Robert L. Patten succeeds Edward O. Doughtie as Editor; Doughtie joins Monroe Kirk Spears as a Consulting Editor.
1990-1999
Diana Hobby retires as Associate Editor; Logan D. Browning is appointed as her successor.
William B. Hunter argues in the Winter issue that De Doctrina Christiana may not be written by Milton; Barbara K. Lewalski and John T. Shawcross reply. Hunter adds to his case in Winter 1993 and is challenged by Maurice Kelley and Christopher Hill in Winter 1994.
Grant F. Scott publishes his article “The Muse in Chains: Keats, Durer, and the Politics of Form” in the Autumn issue.
The Diana Hobby Fellowship, providing “funds for the support of graduate student editorial trainees,” is established. “It is the first endowed graduate fellowship established in English at Rice.” The first Diana Hobby Editorial Fellows begin their service with the Summer issue.
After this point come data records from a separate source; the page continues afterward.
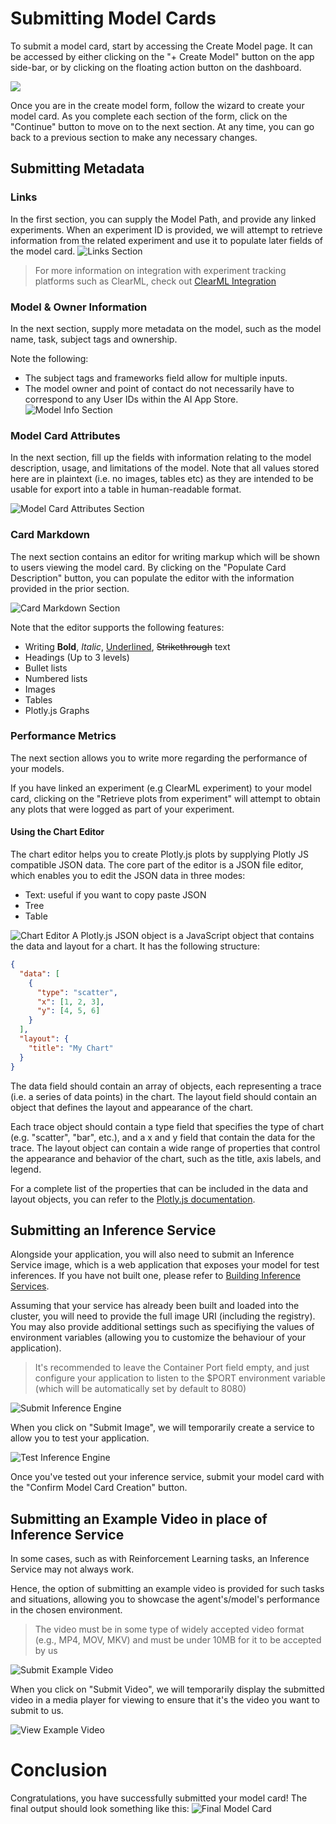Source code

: # Submitting Model Cards

To submit a model card, start by accessing the Create Model page. It can be accessed by either clicking on the "+ Create Model" button on the app side-bar, or by clicking on the floating action button on the dashboard.

![](../../_static/model-cards/access-form-1.png)

Once you are in the create model form, follow the wizard to create your model card. As you complete each section of the form, click on the "Continue" button to move on to the next section. At any time, you can go back to a previous section to make any necessary changes.

## Submitting Metadata

### Links

In the first section, you can supply the Model Path, and provide any linked experiments. When an experiment ID is provided, we will attempt to retrieve information from the related experiment and use it to populate later fields of the model card.
![Links Section](../../_static/model-cards/links.png)

> For more information on integration with experiment tracking platforms such as ClearML, check out [ClearML Integration](../integrations/clearml.md)

### Model & Owner Information

In the next section, supply more metadata on the model, such as the model name, task, subject tags and ownership.

Note the following:

- The subject tags and frameworks field allow for multiple inputs.
- The model owner and point of contact do not necessarily have to correspond to any User IDs within the AI App Store.
  ![Model Info Section](../../_static/model-cards/model_info.png)

### Model Card Attributes

In the next section, fill up the fields with information relating to the model description, usage, and limitations of the model. Note that all values stored here are in plaintext (i.e. no images, tables etc) as they are intended to be usable for export into a table in human-readable format.

![Model Card Attributes Section](../../_static/model-cards/attributes.png)

### Card Markdown

The next section contains an editor for writing markup which will be shown to users viewing the model card. By clicking on the "Populate Card Description" button, you can populate the editor with the information provided in the prior section.

![Card Markdown Section](../../_static/model-cards/markup.png)

Note that the editor supports the following features:

- Writing **Bold**, _Italic_, <ins>Underlined</ins>, ~~Strikethrough~~ text
- Headings (Up to 3 levels)
- Bullet lists
- Numbered lists
- Images
- Tables
- Plotly.js Graphs

### Performance Metrics

The next section allows you to write more regarding the performance of your models.

If you have linked an experiment (e.g ClearML experiment) to your model card, clicking on the "Retrieve plots from experiment" will attempt to obtain any plots that were logged as part of your experiment.

#### Using the Chart Editor

The chart editor helps you to create Plotly.js plots by supplying Plotly JS compatible JSON data. The core part of the editor is a JSON file editor, which enables you to edit the JSON data in three modes:

- Text: useful if you want to copy paste JSON
- Tree
- Table

![Chart Editor](../../_static/model-cards/chart-editor.png)
A Plotly.js JSON object is a JavaScript object that contains the data and layout for a chart. It has the following structure:

```json
{
  "data": [
    {
      "type": "scatter",
      "x": [1, 2, 3],
      "y": [4, 5, 6]
    }
  ],
  "layout": {
    "title": "My Chart"
  }
}
```

The data field should contain an array of objects, each representing a trace (i.e. a series of data points) in the chart. The layout field should contain an object that defines the layout and appearance of the chart.

Each trace object should contain a type field that specifies the type of chart (e.g. "scatter", "bar", etc.), and a x and y field that contain the data for the trace. The layout object can contain a wide range of properties that control the appearance and behavior of the chart, such as the title, axis labels, and legend.

For a complete list of the properties that can be included in the data and layout objects, you can refer to the [Plotly.js documentation](https://plotly.com/javascript/basic-charts/).

## Submitting an Inference Service

Alongside your application, you will also need to submit an Inference Service image, which is a web application that exposes your model for test inferences. If you have not built one, please refer to [Building Inference Services](../inference-services/building-inference-services.md).

Assuming that your service has already been built and loaded into the cluster, you will need to provide the full image URI (including the registry). You may also provide additional settings such as specifiying the values of environment variables (allowing you to customize the behaviour of your application).

> It's recommended to leave the Container Port field empty, and just configure your application to listen to the $PORT environment variable (which will be automatically set by default to 8080)

![Submit Inference Engine](../../_static/model-cards/submit-inference-engine.png)

When you click on "Submit Image", we will temporarily create a service to allow you to test your application.

![Test Inference Engine](../../_static/model-cards/test-inference-engine.png)

Once you've tested out your inference service, submit your model card with the "Confirm Model Card Creation" button.

## Submitting an Example Video in place of Inference Service

In some cases, such as with Reinforcement Learning tasks, an Inference Service may not always work.

Hence, the option of submitting an example video is provided for such tasks and situations, allowing you to showcase the agent's/model's performance in the chosen environment.

> The video must be in some type of widely accepted video format (e.g., MP4, MOV, MKV) and must be under 10MB for it to be accepted by us

![Submit Example Video](../../_static/model-cards/submit-example-video.png)

When you click on "Submit Video", we will temporarily display the submitted video in a media player for viewing to ensure that it's the video you want to submit to us.

![View Example Video](../../_static/model-cards/display-example-video.png)

# Conclusion

Congratulations, you have successfully submitted your model card! The final output should look something like this:
![Final Model Card](../../_static/model-cards/model-card.png)

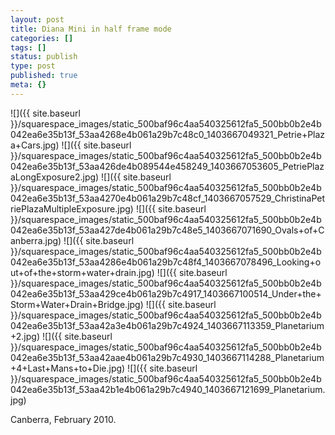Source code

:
 ```yaml
---
layout: post
title: Diana Mini in half frame mode
categories: []
tags: []
status: publish
type: post
published: true
meta: {}
---
```


![]({{ site.baseurl }}/squarespace_images/static_500baf96c4aa540325612fa5_500bb0b2e4b042ea6e35b13f_53aa4268e4b061a29b7c48c0_1403667049321_Petrie+Plaza+Cars.jpg)
![]({{ site.baseurl }}/squarespace_images/static_500baf96c4aa540325612fa5_500bb0b2e4b042ea6e35b13f_53aa426de4b089544e458249_1403667053605_PetriePlazaLongExposure2.jpg)
![]({{ site.baseurl }}/squarespace_images/static_500baf96c4aa540325612fa5_500bb0b2e4b042ea6e35b13f_53aa4270e4b061a29b7c48cf_1403667057529_ChristinaPetriePlazaMultipleExposure.jpg)
![]({{ site.baseurl }}/squarespace_images/static_500baf96c4aa540325612fa5_500bb0b2e4b042ea6e35b13f_53aa427de4b061a29b7c48e5_1403667071690_Ovals+of+Canberra.jpg)
![]({{ site.baseurl }}/squarespace_images/static_500baf96c4aa540325612fa5_500bb0b2e4b042ea6e35b13f_53aa4286e4b061a29b7c48f4_1403667078496_Looking+out+of+the+storm+water+drain.jpg)
![]({{ site.baseurl }}/squarespace_images/static_500baf96c4aa540325612fa5_500bb0b2e4b042ea6e35b13f_53aa429ce4b061a29b7c4917_1403667100514_Under+the+Storm+Water+Drain+Bridge.jpg)
![]({{ site.baseurl }}/squarespace_images/static_500baf96c4aa540325612fa5_500bb0b2e4b042ea6e35b13f_53aa42a3e4b061a29b7c4924_1403667113359_Planetarium+2.jpg)
![]({{ site.baseurl }}/squarespace_images/static_500baf96c4aa540325612fa5_500bb0b2e4b042ea6e35b13f_53aa42aae4b061a29b7c4930_1403667114288_Planetarium+4+Last+Mans+to+Die.jpg)
![]({{ site.baseurl }}/squarespace_images/static_500baf96c4aa540325612fa5_500bb0b2e4b042ea6e35b13f_53aa42b1e4b061a29b7c4940_1403667121699_Planetarium.jpg)

Canberra, February 2010.
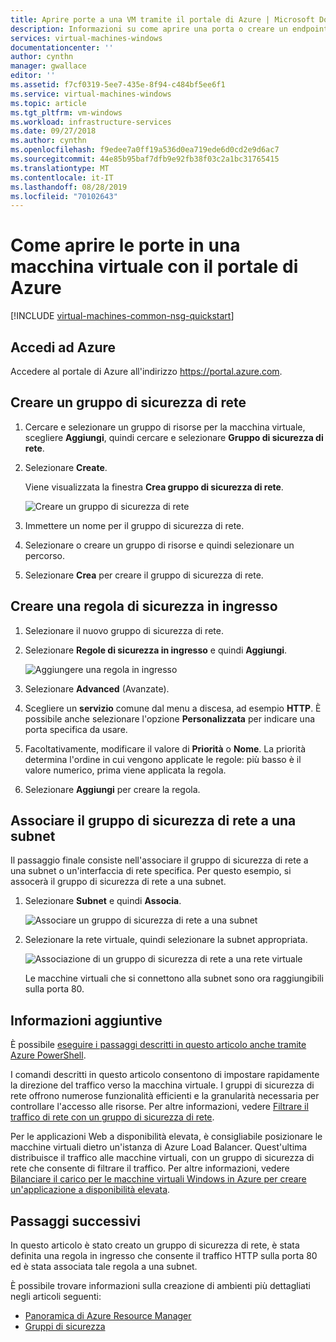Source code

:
 ```yaml
---
title: Aprire porte a una VM tramite il portale di Azure | Microsoft Docs
description: Informazioni su come aprire una porta o creare un endpoint alla VM Windows tramite il modello di distribuzione di Resource Manager nel portale di Azure
services: virtual-machines-windows
documentationcenter: ''
author: cynthn
manager: gwallace
editor: ''
ms.assetid: f7cf0319-5ee7-435e-8f94-c484bf5ee6f1
ms.service: virtual-machines-windows
ms.topic: article
ms.tgt_pltfrm: vm-windows
ms.workload: infrastructure-services
ms.date: 09/27/2018
ms.author: cynthn
ms.openlocfilehash: f9edee7a0ff19a536d0ea719ede6d0cd2e9d6ac7
ms.sourcegitcommit: 44e85b95baf7dfb9e92fb38f03c2a1bc31765415
ms.translationtype: MT
ms.contentlocale: it-IT
ms.lasthandoff: 08/28/2019
ms.locfileid: "70102643"
---
```

# <a name="how-to-open-ports-to-a-virtual-machine-with-the-azure-portal"></a>Come aprire le porte in una macchina virtuale con il portale di Azure
[!INCLUDE [virtual-machines-common-nsg-quickstart](../../../includes/virtual-machines-common-nsg-quickstart.md)]


## <a name="sign-in-to-azure"></a>Accedi ad Azure
Accedere al portale di Azure all'indirizzo https://portal.azure.com.

## <a name="create-a-network-security-group"></a>Creare un gruppo di sicurezza di rete

1. Cercare e selezionare un gruppo di risorse per la macchina virtuale, scegliere **Aggiungi**, quindi cercare e selezionare **Gruppo di sicurezza di rete**.

2. Selezionare **Create**.

    Viene visualizzata la finestra **Crea gruppo di sicurezza di rete**.

    ![Creare un gruppo di sicurezza di rete](./media/nsg-quickstart-portal/create-nsg.png)

2. Immettere un nome per il gruppo di sicurezza di rete. 

3. Selezionare o creare un gruppo di risorse e quindi selezionare un percorso.

4. Selezionare **Crea** per creare il gruppo di sicurezza di rete.

## <a name="create-an-inbound-security-rule"></a>Creare una regola di sicurezza in ingresso

1. Selezionare il nuovo gruppo di sicurezza di rete. 

2. Selezionare **Regole di sicurezza in ingresso** e quindi **Aggiungi**.

    ![Aggiungere una regola in ingresso](./media/nsg-quickstart-portal/add-inbound-rule.png)

3. Selezionare **Advanced** (Avanzate). 

4. Scegliere un **servizio** comune dal menu a discesa, ad esempio **HTTP**. È possibile anche selezionare l'opzione **Personalizzata** per indicare una porta specifica da usare. 

5. Facoltativamente, modificare il valore di **Priorità** o **Nome**. La priorità determina l'ordine in cui vengono applicate le regole: più basso è il valore numerico, prima viene applicata la regola.

6. Selezionare **Aggiungi** per creare la regola.

## <a name="associate-your-network-security-group-with-a-subnet"></a>Associare il gruppo di sicurezza di rete a una subnet

Il passaggio finale consiste nell'associare il gruppo di sicurezza di rete a una subnet o un'interfaccia di rete specifica. Per questo esempio, si assocerà il gruppo di sicurezza di rete a una subnet. 

1. Selezionare **Subnet** e quindi **Associa**.

    ![Associare un gruppo di sicurezza di rete a una subnet](./media/nsg-quickstart-portal/associate-subnet.png)

2. Selezionare la rete virtuale, quindi selezionare la subnet appropriata.

    ![Associazione di un gruppo di sicurezza di rete a una rete virtuale](./media/nsg-quickstart-portal/select-vnet-subnet.png)

    Le macchine virtuali che si connettono alla subnet sono ora raggiungibili sulla porta 80.

## <a name="additional-information"></a>Informazioni aggiuntive

È possibile [eseguire i passaggi descritti in questo articolo anche tramite Azure PowerShell](nsg-quickstart-powershell.md).

I comandi descritti in questo articolo consentono di impostare rapidamente la direzione del traffico verso la macchina virtuale. I gruppi di sicurezza di rete offrono numerose funzionalità efficienti e la granularità necessaria per controllare l'accesso alle risorse. Per altre informazioni, vedere [Filtrare il traffico di rete con un gruppo di sicurezza di rete](../../virtual-network/tutorial-filter-network-traffic.md).

Per le applicazioni Web a disponibilità elevata, è consigliabile posizionare le macchine virtuali dietro un'istanza di Azure Load Balancer. Quest'ultima distribuisce il traffico alle macchine virtuali, con un gruppo di sicurezza di rete che consente di filtrare il traffico. Per altre informazioni, vedere [Bilanciare il carico per le macchine virtuali Windows in Azure per creare un'applicazione a disponibilità elevata](tutorial-load-balancer.md).

## <a name="next-steps"></a>Passaggi successivi
In questo articolo è stato creato un gruppo di sicurezza di rete, è stata definita una regola in ingresso che consente il traffico HTTP sulla porta 80 ed è stata associata tale regola a una subnet. 

È possibile trovare informazioni sulla creazione di ambienti più dettagliati negli articoli seguenti:
- [Panoramica di Azure Resource Manager](../../azure-resource-manager/resource-group-overview.md)
- [Gruppi di sicurezza](../../virtual-network/security-overview.md)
They are Yvonne Bruce, Shannon Leonard, and Susannah Mintz.
Sally Hubbard retires as Associate Editor and Business Manager; K Krueger McDonald is appointed to the position.
Photo: K Krueger McDonald, SEL Studies in English Literature 1500–1900
Mark Womack’s article “On the Value of Lycidas” appears in the Winter issue.
The Monroe Kirk Spears Award is established to honor the career of the late Professor Monroe K. Spears, sometime editor of the Sewanee Review and Libbie Shearn Moody Professor Emeritus at Rice University. The Award recognizes the article published in each volume of SEL that achieves the qualities of clarity, economy, and felicity of expression, and that has given the editors the greatest pleasure to read.
On 23 May, Monroe Kirk Spears dies. At the end of the year, Edward O. Doughtie moves from Consulting Editor to member of the Editorial Board.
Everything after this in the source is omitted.